Class Of 1964 USAF Academy

An Early Memory

By Jack Sullivan


My first assignment following pilot training was to B-52G unit, the 416th Bomb Wing, at Griffiss AFB, NY. My wife Gloria and I arrived from sunny California to Rome, NY shortly after a 45 inch snow fall.

Shortly after becoming combat ready our unit was tasked with flying airborne alert with nuclear weapons for two purposes. The first was to provide airborne radio relay over the Thule Air Base, Greenland, a primary northern base in the Distant Early Warning (DEW) line communication network. Following the Cuban crisis in the early 60s, Strategic Air Command (SAC) kept a nuclear airborne presence into the late 60s. Our second purpose was airborne alert with designated Soviet targets.

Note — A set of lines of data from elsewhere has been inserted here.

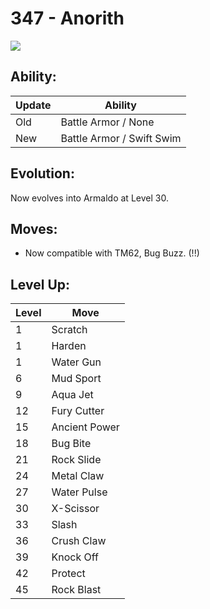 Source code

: # 347 - Anorith
![][347]

## Ability:

Update | Ability
---    | ---
Old    | Battle Armor / None
New    | Battle Armor / Swift Swim

## Evolution:
Now evolves into Armaldo at Level 30.

## Moves:

 - Now compatible with TM62, Bug Buzz. (!!)

## Level Up:

Level | Move
---   | ---
  1   | Scratch
  1   | Harden
  1   | Water Gun
  6   | Mud Sport
  9   | Aqua Jet
 12   | Fury Cutter
 15   | Ancient Power
 18   | Bug Bite
 21   | Rock Slide
 24   | Metal Claw
 27   | Water Pulse
 30   | X-Scissor
 33   | Slash
 36   | Crush Claw
 39   | Knock Off
 42   | Protect
 45   | Rock Blast



[347]: /img/pokemon/347.png
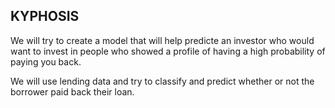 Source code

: ##  KYPHOSIS  ##

We will try to create a model that will help predicte an investor who would want to invest in people
who showed a profile of having a high probability of paying you back.

We will use lending data and try to classify and predict whether or not the borrower paid back their loan.
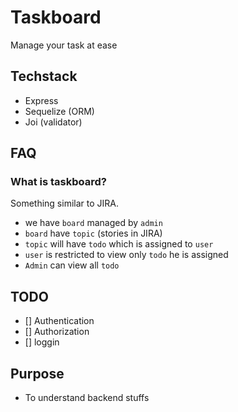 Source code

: # Taskboard

Manage your task at ease

## Techstack
- Express
- Sequelize (ORM)
- Joi (validator)

## FAQ
### What is taskboard?
Something similar to JIRA.
- we have `board` managed by `admin`
- `board` have `topic` (stories in JIRA)
- `topic` will have `todo` which is assigned to `user`
- `user` is restricted to view only `todo` he is assigned
- `Admin` can view all `todo`

## TODO
- [] Authentication
- [] Authorization
- [] loggin
## Purpose
- To understand backend stuffs
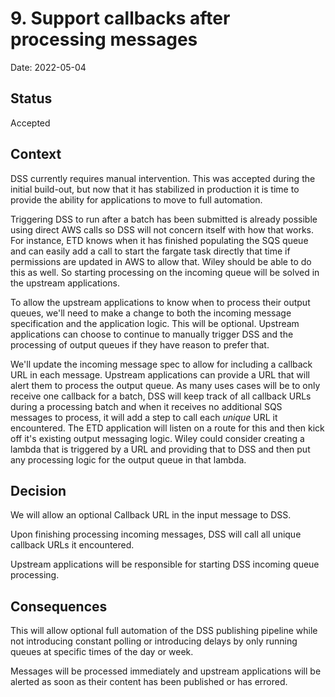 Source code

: # 9. Support callbacks after processing messages

Date: 2022-05-04

## Status

Accepted

## Context

DSS currently requires manual intervention. This was accepted during the initial build-out, but now that it has stabilized in production it is time to provide the ability for applications to move to full automation.

Triggering DSS to run after a batch has been submitted is already possible using direct AWS calls so DSS will not concern itself with how that works. For instance, ETD knows when it has finished populating the SQS queue and can easily add a call to start the fargate task directly that time if permissions are updated in AWS to allow that. Wiley should be able to do this as well. So starting processing on the incoming queue will be solved in the upstream applications.

To allow the upstream applications to know when to process their output queues, we'll need to make a change to both the incoming message specification and the application logic. This will be optional. Upstream applications can choose to continue to manually trigger DSS and the processing of output queues if they have reason to prefer that.

We'll update the incoming message spec to allow for including a callback URL in each message. Upstream applications can provide a URL that will alert them to process the output queue. As many uses cases will be to only receive one callback for a batch, DSS will keep track of all callback URLs during a processing batch and when it receives no additional SQS messages to process, it will add a step to call each _unique_ URL it encountered. The ETD application will listen on a route for this and then kick off it's existing output messaging logic. Wiley could consider creating a lambda that is triggered by a URL and providing that to DSS and then put any processing logic for the output queue in that lambda.

## Decision

We will allow an optional Callback URL in the input message to DSS.

Upon finishing processing incoming messages, DSS will call all unique callback URLs it encountered.

Upstream applications will be responsible for starting DSS incoming queue processing.

## Consequences

This will allow optional full automation of the DSS publishing pipeline while not introducing constant polling or introducing delays by only running queues at specific times of the day or week.

Messages will be processed immediately and upstream applications will be alerted as soon as their content has been published or has errored.
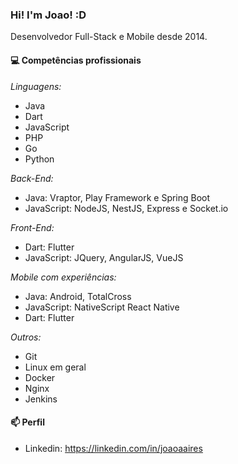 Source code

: ### Hi! I'm Joao! :D

Desenvolvedor Full-Stack e Mobile desde 2014.

#### 💻 Competências profissionais

*Linguagens:*

- Java
- Dart
- JavaScript
- PHP
- Go
- Python

*Back-End:*

- Java: Vraptor, Play Framework e Spring Boot 
- JavaScript: NodeJS, NestJS, Express e Socket.io

*Front-End:*

- Dart: Flutter
- JavaScript: JQuery, AngularJS, VueJS

*Mobile com experiências:*

- Java: Android, TotalCross
- JavaScript: NativeScript React Native
- Dart: Flutter

*Outros:*

- Git
- Linux em geral
- Docker
- Nginx
- Jenkins

#### 📫 Perfil

- Linkedin: https://linkedin.com/in/joaoaaires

Our missions entailed flying to Thule Air Base, Greenland, orbiting over the base for 8 hours and completing two air refuelings, each with onloads of 80K lbs. The second refueling was with a KC-135 from Eielson AFB, AK over the North Pole. Finally after 18 hours, there was short flight (?) back to Griffiss AFB for a total flight time of 23 hours. Flying several of these long missions and accruing over 150 hours in a short period gave me the opportunity to build my flying time which for a new guy was quite an accomplishment.

Now I have the personal side of this rather routine story for a new B-52 pilot. While at the Academy, I tried to go to daily mass in Fairchild Hall prior to breakfast. Over two years, one individual with whom I became acquainted was Len Svitenko, Class of 62. After mass and shortly after the cadets arrived, I would go to Arnold Hall and sit at his table.

As I learned later, Len was assigned to a Bomb Wing at Plattsburg AFB, NY, the unit that picked up our airborne commitment over Thule. On a flight Len flew there was an airborne fire and subsequent crash where all the crew members survived except for Len. He was a third pilot, as I had often been, and tried a high speed bailout from the navigator’s escape hatch. The other crew members had ejection seats, and he was the only fatality on this mission that also put four nuclear weapons in the ice pack near the base.